In the early 1990s, psychologists David Dunning and Justin Kruger ran a series of experiments looking at how people assess their own competence. What they found became one of the most replicated findings in cognitive psychology – people with limited knowledge in a domain consistently overestimate their ability, and people with extensive knowledge consistently underestimate theirs.
The two groups are almost mirror images of each other.
Here’s why.
Real expertise requires understanding not just what you know, but the shape of what you don’t know. A beginner doesn’t yet know what they don’t know. They see the simplified surface of a field and mistake it for the whole thing. An expert sees the full complexity – all the open questions, the contested findings, the edges where the map runs out – and that awareness makes them more cautious, not less.
The beginner’s confidence isn’t stupidity.

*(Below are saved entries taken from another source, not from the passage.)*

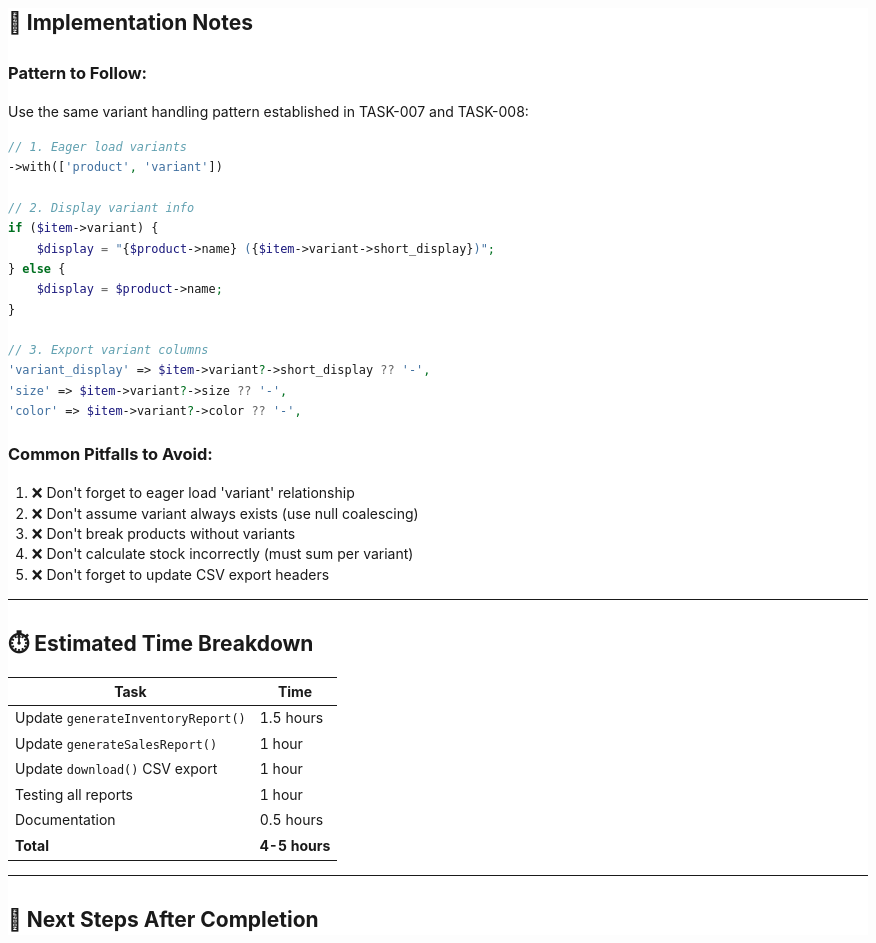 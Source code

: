 
## 📝 Implementation Notes

### Pattern to Follow:
Use the same variant handling pattern established in TASK-007 and TASK-008:

```php
// 1. Eager load variants
->with(['product', 'variant'])

// 2. Display variant info
if ($item->variant) {
    $display = "{$product->name} ({$item->variant->short_display})";
} else {
    $display = $product->name;
}

// 3. Export variant columns
'variant_display' => $item->variant?->short_display ?? '-',
'size' => $item->variant?->size ?? '-',
'color' => $item->variant?->color ?? '-',
```

### Common Pitfalls to Avoid:
1. ❌ Don't forget to eager load 'variant' relationship
2. ❌ Don't assume variant always exists (use null coalescing)
3. ❌ Don't break products without variants
4. ❌ Don't calculate stock incorrectly (must sum per variant)
5. ❌ Don't forget to update CSV export headers

---

## ⏱️ Estimated Time Breakdown

| Task | Time |
|------|------|
| Update `generateInventoryReport()` | 1.5 hours |
| Update `generateSalesReport()` | 1 hour |
| Update `download()` CSV export | 1 hour |
| Testing all reports | 1 hour |
| Documentation | 0.5 hours |
| **Total** | **4-5 hours** |

---

## 🚀 Next Steps After Completion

It’s a predictable outcome of limited information.
You can only calibrate your uncertainty against the full landscape of a field if you actually know the full landscape. Somebody who has walked ten feet into a forest can describe the forest with great confidence, because from where they’re standing it looks like some trees and some dirt. Somebody who has walked through the whole forest knows that there are parts that are completely different from where the beginner stopped, parts that look the same but behave differently, and parts that nobody has ever mapped. The expert sounds more uncertain because they’re describing more.
This shows up everywhere in public discourse.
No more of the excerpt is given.